Nesta faculdade, a cultura é uma “AlternAtiva” à praxe

Conversámos com a Maria, uma das fundadoras da AlternAtiva da FCSH (Faculdade de Ciências Sociais e Humanas) – um espaço de integração para os novos alunos e alunas, sendo uma alternativa à praxe.

Alternativa praxe

Terminada a época de exames, retoma-se a rotina académica de aulas, estudo, praxes e festas. A praxe é a prática mais conhecida de integração aos alunos durante o ano lectivo, mas têm surgido diversas iniciativas de integração alternativa. É sobre uma delas que falamos hoje.

Conversámos com a Maria, uma das fundadoras da AlternAtiva da FCSH (Faculdade de Ciências Sociais e Humanas) – um espaço de integração para os novos alunos e alunas, sendo uma alternativa à praxe. É um movimento que pretende dinamizar a faculdade, a partir de actividades culturais, com o objectivo de aproximar pessoas que estejam interessadas em partilhar o espírito de se conhecer.

Ponto de partida

Antes de entrar para a faculdade, a Maria debateu-se muito com a questão da praxe: “sempre me meteu um bocado de medo porque sabia que não me iria sentir confortável. Por uma questão de personalidade, meramente”. Quando ingressou no curso de Antropologia na FCSH, assistiu a um dia de praxe e confirmou o que já esperava: aquele formato não se encaixava com a sua forma de ser e de estar. “Apercebi-me que no meu 1º ano os meus únicos amigos eram pessoas que não tinham ido à praxe.”

Quando foi estudar Erasmus, percebeu que várias cidades da Europa com alunos Erasmus, tinham instituições que garantiam a sua integração. No seu caso, Florença, em Itália, foi a cidade escolhida. Foi aí que se deparou com uma nova realidade: “havia 3 grupos de integração aos alunos e as actividades variavam desde irmos todas as semanas a um museu diferente a apanhar bebedeiras em sítios diferentes. Dava literalmente para todos os gostos”.
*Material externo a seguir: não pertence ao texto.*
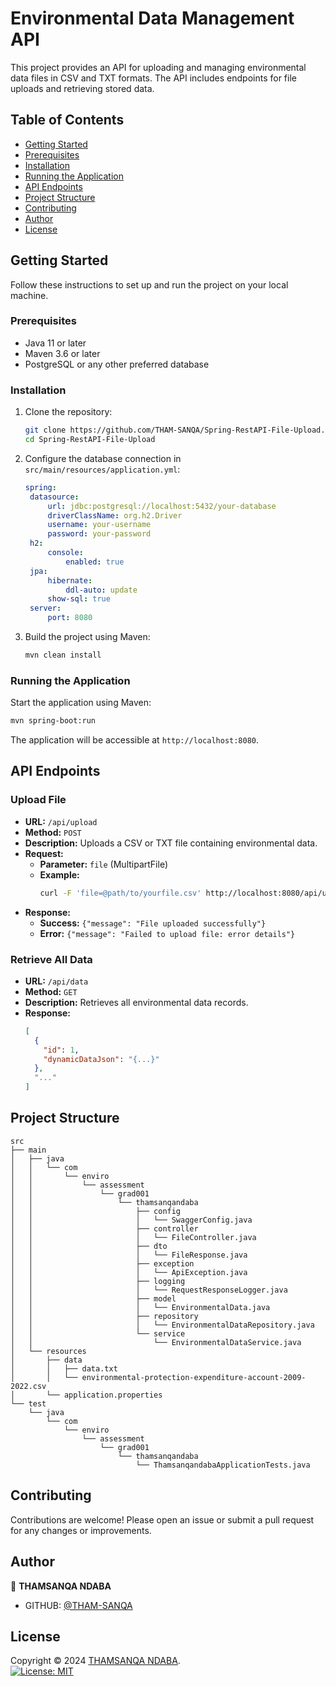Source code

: # Environmental Data Management API

This project provides an API for uploading and managing environmental data files in CSV and TXT formats. The API includes endpoints for file uploads and retrieving stored data.

## Table of Contents

- [Getting Started](#getting-started)
- [Prerequisites](#prerequisites)
- [Installation](#installation)
- [Running the Application](#running-the-application)
- [API Endpoints](#api-endpoints)
- [Project Structure](#project-structure)
- [Contributing](#contributing)
- [Author](#author)
- [License](#license)

## Getting Started

Follow these instructions to set up and run the project on your local machine.

### Prerequisites

- Java 11 or later
- Maven 3.6 or later
- PostgreSQL or any other preferred database

### Installation

1. Clone the repository:
   ```bash
   git clone https://github.com/THAM-SANQA/Spring-RestAPI-File-Upload.git
   cd Spring-RestAPI-File-Upload
   ```

2. Configure the database connection in `src/main/resources/application.yml`:
   ```yaml
   spring:
    datasource:
        url: jdbc:postgresql://localhost:5432/your-database
        driverClassName: org.h2.Driver
        username: your-username
        password: your-password
    h2:
        console:
            enabled: true
    jpa:
        hibernate:
            ddl-auto: update
        show-sql: true
    server:
        port: 8080

   ```

3. Build the project using Maven:
   ```bash
   mvn clean install
   ```

### Running the Application

Start the application using Maven:
```bash
mvn spring-boot:run
```

The application will be accessible at `http://localhost:8080`.

## API Endpoints

### Upload File

- **URL:** `/api/upload`
- **Method:** `POST`
- **Description:** Uploads a CSV or TXT file containing environmental data.
- **Request:**
    - **Parameter:** `file` (MultipartFile)
    - **Example:**
      ```bash
      curl -F 'file=@path/to/yourfile.csv' http://localhost:8080/api/upload
      ```
- **Response:**
    - **Success:** `{"message": "File uploaded successfully"}`
    - **Error:** `{"message": "Failed to upload file: error details"}`

### Retrieve All Data

- **URL:** `/api/data`
- **Method:** `GET`
- **Description:** Retrieves all environmental data records.
- **Response:**
  ```json
  [
    {
      "id": 1,
      "dynamicDataJson": "{...}"
    },
    "..."
  ]
  ```

## Project Structure

```
src
├── main
│   ├── java
│   │   └── com
│   │       └── enviro
│   │           └── assessment
│   │               └── grad001
│   │                   └── thamsanqandaba
│   │                       ├── config
│   │                       │   └── SwaggerConfig.java
│   │                       ├── controller
│   │                       │   └── FileController.java
│   │                       ├── dto
│   │                       │   └── FileResponse.java
│   │                       ├── exception
│   │                       │   └── ApiException.java
│   │                       ├── logging
│   │                       │   └── RequestResponseLogger.java
│   │                       ├── model
│   │                       │   └── EnvironmentalData.java
│   │                       ├── repository
│   │                       │   └── EnvironmentalDataRepository.java
│   │                       └── service
│   │                           └── EnvironmentalDataService.java
│   └── resources
│       ├── data
│       │   ├── data.txt
│       │   └── environmental-protection-expenditure-account-2009-2022.csv   
│       └── application.properties
└── test
    └── java
        └── com
            └── enviro
                └── assessment
                    └── grad001
                        └── thamsanqandaba
                            └── ThamsanqandabaApplicationTests.java
```

## Contributing

Contributions are welcome! Please open an issue or submit a pull request for any changes or improvements.

## Author

👤 **THAMSANQA NDABA**
- GITHUB: [@THAM-SANQA](https://github.com/THAM-SANQA)

## License

Copyright © 2024 [THAMSANQA NDABA](https://github.com/THAM-SANQA).<br />
[![License: MIT](https://img.shields.io/badge/License-MIT-yellow.svg)](https://opensource.org/licenses/MIT)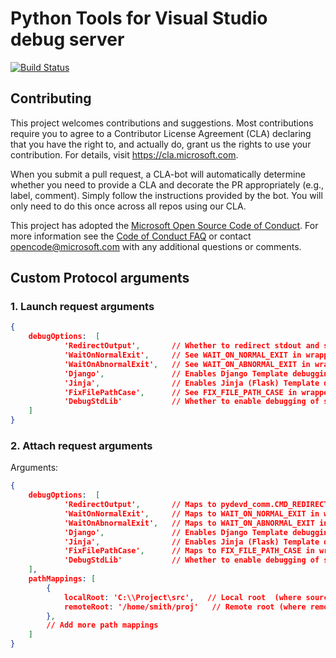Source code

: # Python Tools for Visual Studio debug server

[![Build Status](https://travis-ci.org/Microsoft/ptvsd.svg?branch=master)](https://travis-ci.org/Microsoft/ptvsd)

## Contributing

This project welcomes contributions and suggestions.  Most contributions require you to agree to a
Contributor License Agreement (CLA) declaring that you have the right to, and actually do, grant us
the rights to use your contribution. For details, visit https://cla.microsoft.com.

When you submit a pull request, a CLA-bot will automatically determine whether you need to provide
a CLA and decorate the PR appropriately (e.g., label, comment). Simply follow the instructions
provided by the bot. You will only need to do this once across all repos using our CLA.

This project has adopted the [Microsoft Open Source Code of Conduct](https://opensource.microsoft.com/codeofconduct/).
For more information see the [Code of Conduct FAQ](https://opensource.microsoft.com/codeofconduct/faq/) or
contact [opencode@microsoft.com](mailto:opencode@microsoft.com) with any additional questions or comments.

## Custom Protocol arguments

### 1. Launch request arguments
```json
{
    debugOptions:  [
            'RedirectOutput',       // Whether to redirect stdout and stderr (see pydevd_comm.CMD_REDIRECT_OUTPUT)
            'WaitOnNormalExit',     // See WAIT_ON_NORMAL_EXIT in wrapper.py
            'WaitOnAbnormalExit',   // See WAIT_ON_ABNORMAL_EXIT in wrapper.py
            'Django',               // Enables Django Template debugging
            'Jinja',                // Enables Jinja (Flask) Template debugging
            'FixFilePathCase',      // See FIX_FILE_PATH_CASE in wrapper.py
            'DebugStdLib'           // Whether to enable debugging of standard library functions
    ]
}
```

### 2. Attach request arguments
Arguments:
```json
{
    debugOptions:  [
            'RedirectOutput',       // Maps to pydevd_comm.CMD_REDIRECT_OUTPUT
            'WaitOnNormalExit',     // Maps to WAIT_ON_NORMAL_EXIT in wrapper.py
            'WaitOnAbnormalExit',   // Maps to WAIT_ON_ABNORMAL_EXIT in wrapper.py
            'Django',               // Enables Django Template debugging
            'Jinja',                // Enables Jinja (Flask) Template debugging
            'FixFilePathCase',      // Maps to FIX_FILE_PATH_CASE in wrapper.py
            'DebugStdLib'           // Whether to enable debugging of standard library functions
    ],
    pathMappings: [
        {
            localRoot: 'C:\\Project\src',   // Local root  (where source and debugger running)
            remoteRoot: '/home/smith/proj'   // Remote root (where remote code is running)
        },
        // Add more path mappings
    ]
}
```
Esteve envolvida nestas actividades no primeiro mês de Erasmus, onde conheceu muitas pessoas e constatou que aquela era uma “forma tão simples e eficaz de pessoas se conhecerem”. Esta experiência foi partilhada por uma amiga que estava a fazer Erasmus em Paris: “ela disse-me exactamente a mesma coisa: que existiam grupos autónomos na faculdade que faziam o mesmo para os alunos”. “Começámos a perceber que havia uma outra forma de integrar pessoas num espaço que seria estranho para elas que não fosse através de uma lógica tão imposta e segmentada como seria a praxe.”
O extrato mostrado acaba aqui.